A group of physicians and medical researchers announced yesterday what appears to be the first functional cure of an infant born with HIV — marking what may be a breakthrough development in how such cases are treated.Sunday’s announcement came in advance of a presentation of the group’s as yet unpublished findings, scheduled for today at the 20th Conference on Retroviruses and Opportunistic Infections in Atlanta Georgia.
The unidentified child, born in rural Mississippi in 2010 and now 2 1/2 years old, was infected through her mother, who had not received prenatal care and was unaware of her own HIV positive status until tested at a hospital during premature labor.
Those results led the hospital to transfer the newborn to the University of Mississippi Medical Center, where HIV tests of the 30-hour-old infant were conducted.
But before the child’s positive results were known, pediatrician Dr.

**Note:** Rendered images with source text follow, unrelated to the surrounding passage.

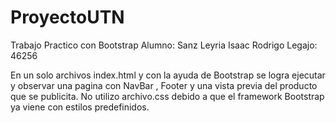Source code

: # ProyectoUTN
Trabajo Practico con Bootstrap
Alumno: Sanz Leyria Isaac Rodrigo
Legajo: 46256

En un solo archivos index.html y con la ayuda de Bootstrap se logra ejecutar y observar una pagina con NavBar , Footer y una vista previa del producto que se publicita.
No utilizo archivo.css debido a que el framework Bootstrap ya viene con estilos predefinidos.
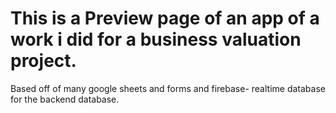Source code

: # This is a Preview page of an app of a work i did for a business valuation project.
Based off of many google sheets and forms and firebase- realtime database for the backend database.




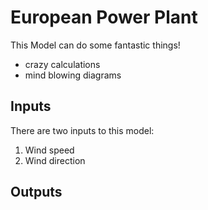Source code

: # European Power Plant

This Model can do some fantastic things!

* crazy calculations
* mind blowing diagrams

## Inputs
There are two inputs to this model:

1. Wind speed
1. Wind direction

## Outputs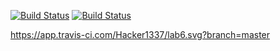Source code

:[![Build Status](https://travis-ci.org/Hacker1337/lab6.svg?branch=master)](https://travis-ci.org/Hacker1337/lab6)
[![Build Status](https://app.travis-ci.com/Hacker1337/lab6.svg?branch=master)](https://app.travis-ci.com/Hacker1337/lab6)

https://app.travis-ci.com/Hacker1337/lab6.svg?branch=master
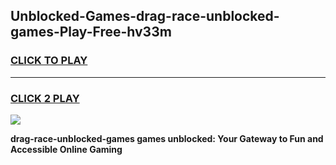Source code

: 
## Unblocked-Games-drag-race-unblocked-games-Play-Free-hv33m
<h3>
<a href="https://premium76.site?title=drag-race-unblocked-games&ref=20A">CLICK TO PLAY</a></h3>
<hr>

<h3>
<a href="https://premium76.site?title=drag-race-unblocked-games&ref=20A">CLICK 2 PLAY</a>
  
</h3>

<a href="https://premium76.site?title=drag-race-unblocked-games&ref=20A"><img src="https://clearcache.store/games.png"></a>


**drag-race-unblocked-games games unblocked: Your Gateway to Fun and Accessible Online Gaming**
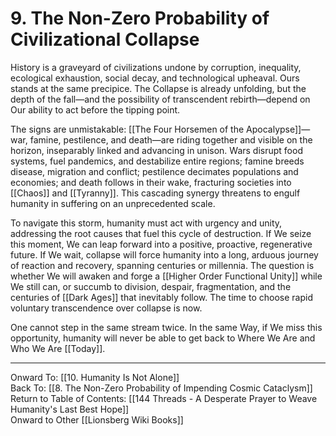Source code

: # 9. The Non-Zero Probability of Civilizational Collapse

History is a graveyard of civilizations undone by corruption, inequality, ecological exhaustion, social decay, and technological upheaval. Ours stands at the same precipice. The Collapse is already unfolding, but the depth of the fall—and the possibility of transcendent rebirth—depend on Our ability to act before the tipping point. 

The signs are unmistakable: [[The Four Horsemen of the Apocalypse]]—war, famine, pestilence, and death—are riding together and visible on the horizon, inseparably linked and advancing in unison. Wars disrupt food systems, fuel pandemics, and destabilize entire regions; famine breeds disease, migration and conflict; pestilence decimates populations and economies; and death follows in their wake, fracturing societies into [[Chaos]] and [[Tyranny]]. This cascading synergy threatens to engulf humanity in suffering on an unprecedented scale.

To navigate this storm, humanity must act with urgency and unity, addressing the root causes that fuel this cycle of destruction. If We seize this moment, We can leap forward into a positive, proactive, regenerative future. If We wait, collapse will force humanity into a long, arduous journey of reaction and recovery, spanning centuries or millennia. The question is whether We will awaken and forge a [[Higher Order Functional Unity]] while We still can, or succumb to division,  despair, fragmentation, and the centuries of [[Dark Ages]] that inevitably follow. The time to choose rapid voluntary transcendence over collapse is now.

One cannot step in the same stream twice. In the same Way, if We miss this opportunity, humanity will never be able to get back to Where We Are and Who We Are [[Today]]. 

____

Onward To: [[10. Humanity Is Not Alone]]  
Back To: [[8. The Non-Zero Probability of Impending Cosmic Cataclysm]]  
Return to Table of Contents: [[144 Threads - A Desperate Prayer to Weave Humanity's Last Best Hope]]  
Onward to Other [[Lionsberg Wiki Books]]  
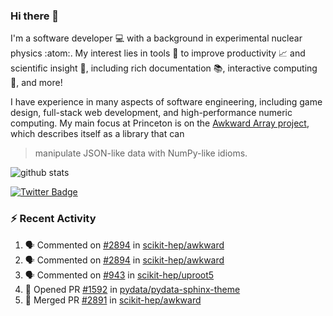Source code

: ### Hi there 👋 

I'm a software developer 💻 with a background in experimental nuclear physics :atom:. My interest lies in tools :wrench: to improve productivity :chart_with_upwards_trend: and scientific insight :telescope:, including rich documentation 📚, interactive computing 🧮, and more! 

I have experience in many aspects of software engineering, including game design, full-stack web development, and high-performance numeric computing. My main focus at Princeton is on the [Awkward Array project](awkward-array.org/), which describes itself as a library that can 
> manipulate JSON-like data with NumPy-like idioms.

![github stats](https://github-readme-stats.vercel.app/api?username=agoose77&show_icons=true&hide_rank=true&hide_title=true&bg_color=30,e76445,904e95&text_color=efe3ec&icon_color=efe3ec)
<!--
**agoose77/agoose77** is a ✨ _special_ ✨ repository because its `README.md` (this file) appears on your GitHub profile.

Here are some ideas to get you started:

- 🔭 I’m currently working on ...
- 🌱 I’m currently learning ...
- 👯 I’m looking to collaborate on ...
- 🤔 I’m looking for help with ...
- 💬 Ask me about ...
- 📫 How to reach me: ...
- 😄 Pronouns: ...
- ⚡ Fun fact: ...
-->

[![Twitter Badge](https://img.shields.io/twitter/follow/agoose77?style=flat-square&logo=Twitter&logoColor=white&color=cornflowerblue)](https://twitter.com/agoose77)

### :zap: Recent Activity

<!--START_SECTION:activity-->
1. 🗣 Commented on [#2894](https://github.com/scikit-hep/awkward/issues/2894#issuecomment-1852839737) in [scikit-hep/awkward](https://github.com/scikit-hep/awkward)
2. 🗣 Commented on [#2894](https://github.com/scikit-hep/awkward/issues/2894#issuecomment-1852738512) in [scikit-hep/awkward](https://github.com/scikit-hep/awkward)
3. 🗣 Commented on [#943](https://github.com/scikit-hep/uproot5/pull/943#issuecomment-1852552374) in [scikit-hep/uproot5](https://github.com/scikit-hep/uproot5)
4. 💪 Opened PR [#1592](https://github.com/pydata/pydata-sphinx-theme/pull/1592) in [pydata/pydata-sphinx-theme](https://github.com/pydata/pydata-sphinx-theme)
5. 🎉 Merged PR [#2891](https://github.com/scikit-hep/awkward/pull/2891) in [scikit-hep/awkward](https://github.com/scikit-hep/awkward)
<!--END_SECTION:activity-->
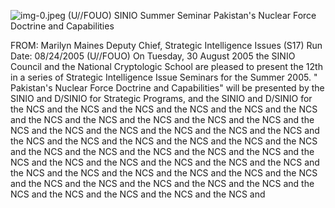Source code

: ![img-0.jpeg](img-0.jpeg)
(U//FOUO) SINIO Summer Seminar Pakistan's Nuclear Force Doctrine and Capabilities

FROM: Marilyn Maines
Deputy Chief, Strategic Intelligence Issues (S17)
Run Date: 08/24/2005
(U//FOUO) On Tuesday, 30 August 2005 the SINIO Council and the National Cryptologic School are pleased to present the 12th in a series of Strategic Intelligence Issue Seminars for the Summer 2005. " Pakistan's Nuclear Force Doctrine and Capabilities" will be presented by the SINIO and D/SINIO for Strategic Programs, and the SINIO and D/SINIO for the NCS and the NCS and the NCS and the NCS and the NCS and the NCS and the NCS and the NCS and the NCS and the NCS and the NCS and the NCS and the NCS and the NCS and the NCS and the NCS and the NCS and the NCS and the NCS and the NCS and the NCS and the NCS and the NCS and the NCS and the NCS and the NCS and the NCS and the NCS and the NCS and the NCS and the NCS and the NCS and the NCS and the NCS and the NCS and the NCS and the NCS and the NCS and the NCS and the NCS and the NCS and the NCS and the NCS and the NCS and the NCS and the NCS and the NCS and the NCS and the NCS and the NCS and
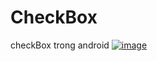 # CheckBox
checkBox trong android
[
![image](https://user-images.githubusercontent.com/51317017/84754265-54e93880-afea-11ea-9114-2d4a7bfbeab5.png)
](url)
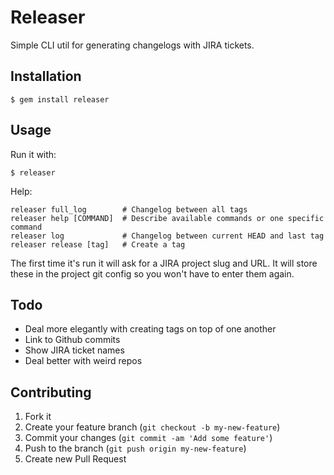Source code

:# Releaser

Simple CLI util for generating changelogs with JIRA tickets.

## Installation

    $ gem install releaser

## Usage

Run it with:

    $ releaser

Help:

    releaser full_log        # Changelog between all tags
    releaser help [COMMAND]  # Describe available commands or one specific command
    releaser log             # Changelog between current HEAD and last tag
    releaser release [tag]   # Create a tag

The first time it's run it will ask for a JIRA project slug and URL. It will store these in the project git config so you won't have to enter them again.

## Todo

- Deal more elegantly with creating tags on top of one another
- Link to Github commits
- Show JIRA ticket names
- Deal better with weird repos

## Contributing

1. Fork it
2. Create your feature branch (`git checkout -b my-new-feature`)
3. Commit your changes (`git commit -am 'Add some feature'`)
4. Push to the branch (`git push origin my-new-feature`)
5. Create new Pull Request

Hannah B. Gay began administering an atypically aggressive, 3-drug anti-retroviral regimen.
The infant responded so well that after a month, the virus was no longer detectable, and after 18 months, the mother stopped bringing the child in for treatment.
Yet, when they returned five months later, doctors were surprised to find no signs of the virus.
Whether similar success can be replicated in other cases of newborn HIV remains to be seen, but it does appear that the immune systems of infants are different enough from those of adults that different approaches warrant consideration.